Well over a decade later, Penn is something else. He is an elder statesmen, an ambassador, a role model. Some might even say, a cautionary tale.
After beatings at the hands of Rory MacDonald and Nick Diaz, the fight world thought it may have seen the last of Penn in the Octagon. He did, too. Penn stepped one foot through the retirement door, but couldn't quite walk all the way through it. So at 35, and with the desire to fight still burning within him, "The "Prodigy" is back one more time, headlining Sunday's TUF 19 Finale against rival Frankie Edgar in his first career featherweight bout.
Whether it's a new beginning or an end might become more clear then. But for Penn, that almost doesn't matter. The win-or-loss result doesn't matter, either. It's more about the philosophy he's had from the beginning, one he adopted from the noted MMA philosopher David "Tank" Abbott: "You are who you fight."

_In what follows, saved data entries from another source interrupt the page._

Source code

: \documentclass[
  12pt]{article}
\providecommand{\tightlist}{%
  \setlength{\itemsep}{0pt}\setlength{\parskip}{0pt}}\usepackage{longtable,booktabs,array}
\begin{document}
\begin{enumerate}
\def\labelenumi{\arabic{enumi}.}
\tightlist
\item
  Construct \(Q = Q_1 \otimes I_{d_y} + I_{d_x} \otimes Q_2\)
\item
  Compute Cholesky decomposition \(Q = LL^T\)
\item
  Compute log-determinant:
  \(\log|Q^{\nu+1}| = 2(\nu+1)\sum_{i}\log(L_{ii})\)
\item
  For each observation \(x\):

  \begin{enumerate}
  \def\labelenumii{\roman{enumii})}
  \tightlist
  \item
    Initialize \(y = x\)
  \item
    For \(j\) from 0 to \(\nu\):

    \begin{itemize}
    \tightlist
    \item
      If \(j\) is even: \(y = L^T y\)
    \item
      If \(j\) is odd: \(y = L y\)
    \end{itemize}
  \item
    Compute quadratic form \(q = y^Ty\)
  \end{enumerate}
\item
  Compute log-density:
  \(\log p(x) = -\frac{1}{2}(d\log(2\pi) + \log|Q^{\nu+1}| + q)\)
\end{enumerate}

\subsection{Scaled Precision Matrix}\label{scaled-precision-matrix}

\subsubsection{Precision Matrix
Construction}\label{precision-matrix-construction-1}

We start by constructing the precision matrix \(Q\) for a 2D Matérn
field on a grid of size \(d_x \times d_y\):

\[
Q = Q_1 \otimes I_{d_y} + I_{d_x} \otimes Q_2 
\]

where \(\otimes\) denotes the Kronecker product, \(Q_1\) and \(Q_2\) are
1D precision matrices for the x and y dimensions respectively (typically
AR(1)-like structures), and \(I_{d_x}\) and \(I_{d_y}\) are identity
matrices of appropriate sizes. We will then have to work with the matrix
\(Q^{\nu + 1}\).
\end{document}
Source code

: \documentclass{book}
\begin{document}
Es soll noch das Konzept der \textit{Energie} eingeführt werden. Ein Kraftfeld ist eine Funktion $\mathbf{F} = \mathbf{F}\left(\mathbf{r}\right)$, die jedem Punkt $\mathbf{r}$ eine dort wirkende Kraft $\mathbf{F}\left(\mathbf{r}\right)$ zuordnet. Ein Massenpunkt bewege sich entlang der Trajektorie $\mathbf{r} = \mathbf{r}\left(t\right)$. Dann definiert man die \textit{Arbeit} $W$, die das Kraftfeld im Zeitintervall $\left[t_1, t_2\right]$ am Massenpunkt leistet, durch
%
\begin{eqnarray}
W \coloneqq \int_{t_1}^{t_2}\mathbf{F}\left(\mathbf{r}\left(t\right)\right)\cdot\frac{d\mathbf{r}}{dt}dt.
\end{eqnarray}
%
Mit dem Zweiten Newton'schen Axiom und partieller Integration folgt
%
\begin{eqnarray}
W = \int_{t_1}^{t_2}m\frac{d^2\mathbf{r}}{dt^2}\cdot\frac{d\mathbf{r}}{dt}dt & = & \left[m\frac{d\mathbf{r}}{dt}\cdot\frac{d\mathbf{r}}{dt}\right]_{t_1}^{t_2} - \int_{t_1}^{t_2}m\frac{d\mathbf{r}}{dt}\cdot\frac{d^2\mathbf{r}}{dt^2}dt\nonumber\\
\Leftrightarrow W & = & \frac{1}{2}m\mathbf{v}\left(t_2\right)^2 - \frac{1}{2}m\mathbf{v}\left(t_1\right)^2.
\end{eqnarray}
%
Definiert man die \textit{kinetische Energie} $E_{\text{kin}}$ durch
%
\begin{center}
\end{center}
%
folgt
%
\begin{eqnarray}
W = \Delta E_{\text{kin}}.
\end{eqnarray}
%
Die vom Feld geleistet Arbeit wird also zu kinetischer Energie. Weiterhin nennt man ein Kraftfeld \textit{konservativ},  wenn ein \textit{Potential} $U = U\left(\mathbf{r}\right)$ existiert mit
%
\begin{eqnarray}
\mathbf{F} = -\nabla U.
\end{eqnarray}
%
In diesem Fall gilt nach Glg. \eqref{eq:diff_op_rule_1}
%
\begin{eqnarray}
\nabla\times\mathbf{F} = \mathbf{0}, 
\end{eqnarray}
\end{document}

He's fought Edgar before, obviously. Twice, actually, and the count is squarely in Edgar's favor. Even Penn acknowledges this, despite the fact that to this day he has fans telling him they scored the first fight for him.
But something is very different this time around. In fight No. 1, Penn was a huge favorite. In the rematch, Penn was still a sizable favorite. But in the trilogy bout, the money is heavily on Edgar. In fact, the odds -- as much as 5-to-1 for Edgar in some spots -- are the most lopsided they've ever been against the former two-division champion. This underdog position? It's uncharted territory.
"That just puts a big smile on my face and lets me know, now you're in the position I was," Penn told FOX Sports. "You've got to win big now, and that's a lot of pressure."
Penn should know about that. The weight of expectation has always hung around his neck along with all of the other labels that came to him with his rapid ascent. For a while, it seemed that he was predestined to be the greatest fighter the sport has ever produced. While still revered for his "Just Scrap" philosophy that took him around the world and all over the scale, Penn's career has been somewhat mercurial. Instead of concentrating on one weight class, he was always searching for some greater challenge, even if it meant putting himself at severe disadvantages.
Within a five-fight span, he beat the then-regarded No. 1 lightweight Takanori Gomi, choked out the UFC welterweight champ Matt Hughes, and fought a 220-pound Lyoto Machida to a decision.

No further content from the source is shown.